(Exercise requirements)
Each record below must be reproduced exactly as it reads, with its images omitted.

*** Data provided ***

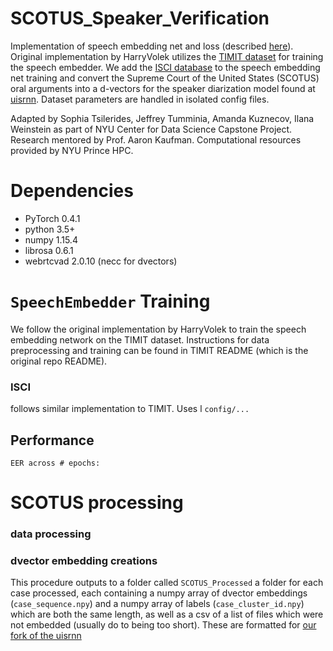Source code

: # SCOTUS_Speaker_Verification


Implementation of speech embedding net and loss (described [here](https://arxiv.org/pdf/1710.10467.pdf)). Original implementation by HarryVolek utilizes the [TIMIT dataset](https://github.com/philipperemy/timit) for training the speech embedder. We add the [ISCI database]() to the speech embedding net training and convert the Supreme Court of the United States (SCOTUS) oral arguments into a d-vectors for the speaker diarization model found at [uisrnn](https://github.com/google/uis-rnn). Dataset parameters are handled in isolated config files.   

Adapted by Sophia Tsilerides, Jeffrey Tumminia, Amanda Kuznecov, Ilana Weinstein as part of NYU Center for Data Science Capstone Project. Research mentored by Prof. Aaron Kaufman. Computational resources provided by NYU Prince HPC.  


# Dependencies

* PyTorch 0.4.1
* python 3.5+
* numpy 1.15.4
* librosa 0.6.1
* webrtcvad 2.0.10 (necc for dvectors)


# `SpeechEmbedder` Training

We follow the original implementation by HarryVolek to train the speech embedding network on the TIMIT dataset. Instructions for data preprocessing and training can be found in TIMIT README (which is the original repo README).   

### ISCI

follows similar implementation to TIMIT. Uses l `config/...`

## Performance 

```
EER across # epochs:
```


# SCOTUS processing


### data processing


### dvector embedding creations




This procedure outputs to a folder called `SCOTUS_Processed` a folder for each case processed, each containing a numpy array of dvector embeddings (`case_sequence.npy`) and a numpy array of labels (`case_cluster_id.npy`) which are both the same length, as well as a csv of a list of files which were not embedded (usually do to being too short). These are formatted for [our fork of the uisrnn](https://github.com/JeffT13/uis-rnn)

*** End of Data provided ***

(Written response)
Source code

: # SCOTUS_Speaker_Verification


Implementation of speech embedding net and loss (described [here](https://arxiv.org/pdf/1710.10467.pdf)). Original implementation by HarryVolek utilizes the [TIMIT dataset](https://github.com/philipperemy/timit) for training the speech embedder. We add the [ISCI database]() to the speech embedding net training and convert the Supreme Court of the United States (SCOTUS) oral arguments into a d-vectors for the speaker diarization model found at [uisrnn](https://github.com/google/uis-rnn). Dataset parameters are handled in isolated config files.   

Adapted by Sophia Tsilerides, Jeffrey Tumminia, Amanda Kuznecov, Ilana Weinstein as part of NYU Center for Data Science Capstone Project. Research mentored by Prof. Aaron Kaufman. Computational resources provided by NYU Prince HPC.  


# Dependencies

* PyTorch 0.4.1
* python 3.5+
* numpy 1.15.4
* librosa 0.6.1
* webrtcvad 2.0.10 (necc for dvectors)


# `SpeechEmbedder` Training

We follow the original implementation by HarryVolek to train the speech embedding network on the TIMIT dataset. Instructions for data preprocessing and training can be found in TIMIT README (which is the original repo README).   

### ISCI

follows similar implementation to TIMIT. Uses l `config/...`

## Performance 

```
EER across # epochs:
```


# SCOTUS processing


### data processing


### dvector embedding creations




This procedure outputs to a folder called `SCOTUS_Processed` a folder for each case processed, each containing a numpy array of dvector embeddings (`case_sequence.npy`) and a numpy array of labels (`case_cluster_id.npy`) which are both the same length, as well as a csv of a list of files which were not embedded (usually do to being too short). These are formatted for [our fork of the uisrnn](https://github.com/JeffT13/uis-rnn)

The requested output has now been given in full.